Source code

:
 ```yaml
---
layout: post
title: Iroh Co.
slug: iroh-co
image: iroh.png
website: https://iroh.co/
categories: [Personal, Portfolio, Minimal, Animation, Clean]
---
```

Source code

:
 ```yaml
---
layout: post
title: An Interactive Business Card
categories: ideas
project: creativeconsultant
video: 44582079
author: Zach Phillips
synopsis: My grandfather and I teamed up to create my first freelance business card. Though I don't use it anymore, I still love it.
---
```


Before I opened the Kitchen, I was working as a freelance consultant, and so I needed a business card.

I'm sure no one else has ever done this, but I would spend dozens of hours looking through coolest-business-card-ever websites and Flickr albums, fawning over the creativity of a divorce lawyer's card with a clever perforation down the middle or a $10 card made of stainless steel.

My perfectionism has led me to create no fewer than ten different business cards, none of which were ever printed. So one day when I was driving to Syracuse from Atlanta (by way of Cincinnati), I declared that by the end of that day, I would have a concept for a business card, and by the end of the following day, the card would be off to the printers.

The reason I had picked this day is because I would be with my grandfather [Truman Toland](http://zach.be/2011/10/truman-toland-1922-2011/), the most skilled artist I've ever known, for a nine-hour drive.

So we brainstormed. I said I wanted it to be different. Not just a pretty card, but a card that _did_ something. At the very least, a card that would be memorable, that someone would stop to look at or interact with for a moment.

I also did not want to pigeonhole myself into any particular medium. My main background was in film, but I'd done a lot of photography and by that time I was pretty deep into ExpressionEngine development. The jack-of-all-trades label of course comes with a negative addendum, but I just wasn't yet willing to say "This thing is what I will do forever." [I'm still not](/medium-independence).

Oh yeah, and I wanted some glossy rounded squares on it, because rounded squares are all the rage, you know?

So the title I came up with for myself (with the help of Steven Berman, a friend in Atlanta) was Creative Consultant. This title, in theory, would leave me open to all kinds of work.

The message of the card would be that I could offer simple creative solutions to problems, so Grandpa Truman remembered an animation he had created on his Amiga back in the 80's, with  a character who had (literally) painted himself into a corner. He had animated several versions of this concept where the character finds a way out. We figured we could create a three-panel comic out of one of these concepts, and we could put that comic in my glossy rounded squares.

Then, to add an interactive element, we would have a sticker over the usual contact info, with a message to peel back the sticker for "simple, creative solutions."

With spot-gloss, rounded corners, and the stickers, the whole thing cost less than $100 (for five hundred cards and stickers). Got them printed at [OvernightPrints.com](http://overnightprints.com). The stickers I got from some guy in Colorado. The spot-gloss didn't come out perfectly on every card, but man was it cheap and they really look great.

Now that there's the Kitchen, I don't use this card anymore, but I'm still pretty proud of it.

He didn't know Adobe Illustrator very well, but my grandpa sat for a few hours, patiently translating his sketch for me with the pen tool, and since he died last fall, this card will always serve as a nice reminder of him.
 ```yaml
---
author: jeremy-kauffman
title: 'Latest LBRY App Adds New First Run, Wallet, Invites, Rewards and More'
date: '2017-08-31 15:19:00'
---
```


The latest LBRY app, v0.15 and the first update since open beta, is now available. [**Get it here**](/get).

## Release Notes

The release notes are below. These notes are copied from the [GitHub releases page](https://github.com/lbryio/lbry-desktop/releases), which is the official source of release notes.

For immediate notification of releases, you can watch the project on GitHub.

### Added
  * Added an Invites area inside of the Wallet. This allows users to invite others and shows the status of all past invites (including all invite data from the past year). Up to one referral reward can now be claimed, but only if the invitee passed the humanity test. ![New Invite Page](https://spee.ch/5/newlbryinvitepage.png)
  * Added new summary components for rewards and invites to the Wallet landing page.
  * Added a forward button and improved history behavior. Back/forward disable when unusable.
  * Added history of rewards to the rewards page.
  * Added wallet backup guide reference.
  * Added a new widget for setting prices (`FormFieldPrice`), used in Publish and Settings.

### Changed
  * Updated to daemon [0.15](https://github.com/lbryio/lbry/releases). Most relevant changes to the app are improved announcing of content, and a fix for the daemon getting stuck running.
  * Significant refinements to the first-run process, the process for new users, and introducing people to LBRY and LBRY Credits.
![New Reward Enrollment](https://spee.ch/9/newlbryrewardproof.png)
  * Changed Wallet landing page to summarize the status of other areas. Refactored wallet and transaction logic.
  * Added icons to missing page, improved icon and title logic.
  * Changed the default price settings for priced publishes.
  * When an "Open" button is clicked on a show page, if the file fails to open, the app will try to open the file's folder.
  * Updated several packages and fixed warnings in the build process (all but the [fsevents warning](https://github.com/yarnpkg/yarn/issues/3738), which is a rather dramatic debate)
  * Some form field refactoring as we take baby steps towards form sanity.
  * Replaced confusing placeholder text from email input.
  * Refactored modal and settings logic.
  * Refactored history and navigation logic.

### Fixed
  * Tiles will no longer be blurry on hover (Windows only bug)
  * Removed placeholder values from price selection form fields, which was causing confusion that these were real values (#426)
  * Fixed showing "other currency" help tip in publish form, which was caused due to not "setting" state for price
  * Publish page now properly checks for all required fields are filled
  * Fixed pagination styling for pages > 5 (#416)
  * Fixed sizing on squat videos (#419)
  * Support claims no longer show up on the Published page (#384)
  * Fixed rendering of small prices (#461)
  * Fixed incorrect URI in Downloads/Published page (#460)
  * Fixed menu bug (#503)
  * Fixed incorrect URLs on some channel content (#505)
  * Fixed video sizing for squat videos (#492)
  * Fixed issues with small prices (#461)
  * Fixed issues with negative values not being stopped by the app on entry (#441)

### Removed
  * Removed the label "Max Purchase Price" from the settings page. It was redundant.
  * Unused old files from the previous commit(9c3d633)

+---+

Write out the full listing exactly as given.

Source code

:
 ```yaml
---
layout: post
title: Iroh Co.
slug: iroh-co
image: iroh.png
website: https://iroh.co/
categories: [Personal, Portfolio, Minimal, Animation, Clean]
---
```

Source code

:
 ```yaml
---
layout: post
title: An Interactive Business Card
categories: ideas
project: creativeconsultant
video: 44582079
author: Zach Phillips
synopsis: My grandfather and I teamed up to create my first freelance business card. Though I don't use it anymore, I still love it.
---
```


Before I opened the Kitchen, I was working as a freelance consultant, and so I needed a business card.

I'm sure no one else has ever done this, but I would spend dozens of hours looking through coolest-business-card-ever websites and Flickr albums, fawning over the creativity of a divorce lawyer's card with a clever perforation down the middle or a $10 card made of stainless steel.

My perfectionism has led me to create no fewer than ten different business cards, none of which were ever printed. So one day when I was driving to Syracuse from Atlanta (by way of Cincinnati), I declared that by the end of that day, I would have a concept for a business card, and by the end of the following day, the card would be off to the printers.

The reason I had picked this day is because I would be with my grandfather [Truman Toland](http://zach.be/2011/10/truman-toland-1922-2011/), the most skilled artist I've ever known, for a nine-hour drive.

So we brainstormed. I said I wanted it to be different. Not just a pretty card, but a card that _did_ something. At the very least, a card that would be memorable, that someone would stop to look at or interact with for a moment.

I also did not want to pigeonhole myself into any particular medium. My main background was in film, but I'd done a lot of photography and by that time I was pretty deep into ExpressionEngine development. The jack-of-all-trades label of course comes with a negative addendum, but I just wasn't yet willing to say "This thing is what I will do forever." [I'm still not](/medium-independence).

Oh yeah, and I wanted some glossy rounded squares on it, because rounded squares are all the rage, you know?

So the title I came up with for myself (with the help of Steven Berman, a friend in Atlanta) was Creative Consultant. This title, in theory, would leave me open to all kinds of work.

The message of the card would be that I could offer simple creative solutions to problems, so Grandpa Truman remembered an animation he had created on his Amiga back in the 80's, with  a character who had (literally) painted himself into a corner. He had animated several versions of this concept where the character finds a way out. We figured we could create a three-panel comic out of one of these concepts, and we could put that comic in my glossy rounded squares.

Then, to add an interactive element, we would have a sticker over the usual contact info, with a message to peel back the sticker for "simple, creative solutions."

With spot-gloss, rounded corners, and the stickers, the whole thing cost less than $100 (for five hundred cards and stickers). Got them printed at [OvernightPrints.com](http://overnightprints.com). The stickers I got from some guy in Colorado. The spot-gloss didn't come out perfectly on every card, but man was it cheap and they really look great.

Now that there's the Kitchen, I don't use this card anymore, but I'm still pretty proud of it.

He didn't know Adobe Illustrator very well, but my grandpa sat for a few hours, patiently translating his sketch for me with the pen tool, and since he died last fall, this card will always serve as a nice reminder of him.
 ```yaml
---
author: jeremy-kauffman
title: 'Latest LBRY App Adds New First Run, Wallet, Invites, Rewards and More'
date: '2017-08-31 15:19:00'
---
```


The latest LBRY app, v0.15 and the first update since open beta, is now available. [**Get it here**](/get).

## Release Notes

The release notes are below. These notes are copied from the [GitHub releases page](https://github.com/lbryio/lbry-desktop/releases), which is the official source of release notes.

For immediate notification of releases, you can watch the project on GitHub.

### Added
  * Added an Invites area inside of the Wallet. This allows users to invite others and shows the status of all past invites (including all invite data from the past year). Up to one referral reward can now be claimed, but only if the invitee passed the humanity test. ![New Invite Page](https://spee.ch/5/newlbryinvitepage.png)
  * Added new summary components for rewards and invites to the Wallet landing page.
  * Added a forward button and improved history behavior. Back/forward disable when unusable.
  * Added history of rewards to the rewards page.
  * Added wallet backup guide reference.
  * Added a new widget for setting prices (`FormFieldPrice`), used in Publish and Settings.

### Changed
  * Updated to daemon [0.15](https://github.com/lbryio/lbry/releases). Most relevant changes to the app are improved announcing of content, and a fix for the daemon getting stuck running.
  * Significant refinements to the first-run process, the process for new users, and introducing people to LBRY and LBRY Credits.
![New Reward Enrollment](https://spee.ch/9/newlbryrewardproof.png)
  * Changed Wallet landing page to summarize the status of other areas. Refactored wallet and transaction logic.
  * Added icons to missing page, improved icon and title logic.
  * Changed the default price settings for priced publishes.
  * When an "Open" button is clicked on a show page, if the file fails to open, the app will try to open the file's folder.
  * Updated several packages and fixed warnings in the build process (all but the [fsevents warning](https://github.com/yarnpkg/yarn/issues/3738), which is a rather dramatic debate)
  * Some form field refactoring as we take baby steps towards form sanity.
  * Replaced confusing placeholder text from email input.
  * Refactored modal and settings logic.
  * Refactored history and navigation logic.

### Fixed
  * Tiles will no longer be blurry on hover (Windows only bug)
  * Removed placeholder values from price selection form fields, which was causing confusion that these were real values (#426)
  * Fixed showing "other currency" help tip in publish form, which was caused due to not "setting" state for price
  * Publish page now properly checks for all required fields are filled
  * Fixed pagination styling for pages > 5 (#416)
  * Fixed sizing on squat videos (#419)
  * Support claims no longer show up on the Published page (#384)
  * Fixed rendering of small prices (#461)
  * Fixed incorrect URI in Downloads/Published page (#460)
  * Fixed menu bug (#503)
  * Fixed incorrect URLs on some channel content (#505)
  * Fixed video sizing for squat videos (#492)
  * Fixed issues with small prices (#461)
  * Fixed issues with negative values not being stopped by the app on entry (#441)

### Removed
  * Removed the label "Max Purchase Price" from the settings page. It was redundant.
  * Unused old files from the previous commit(9c3d633)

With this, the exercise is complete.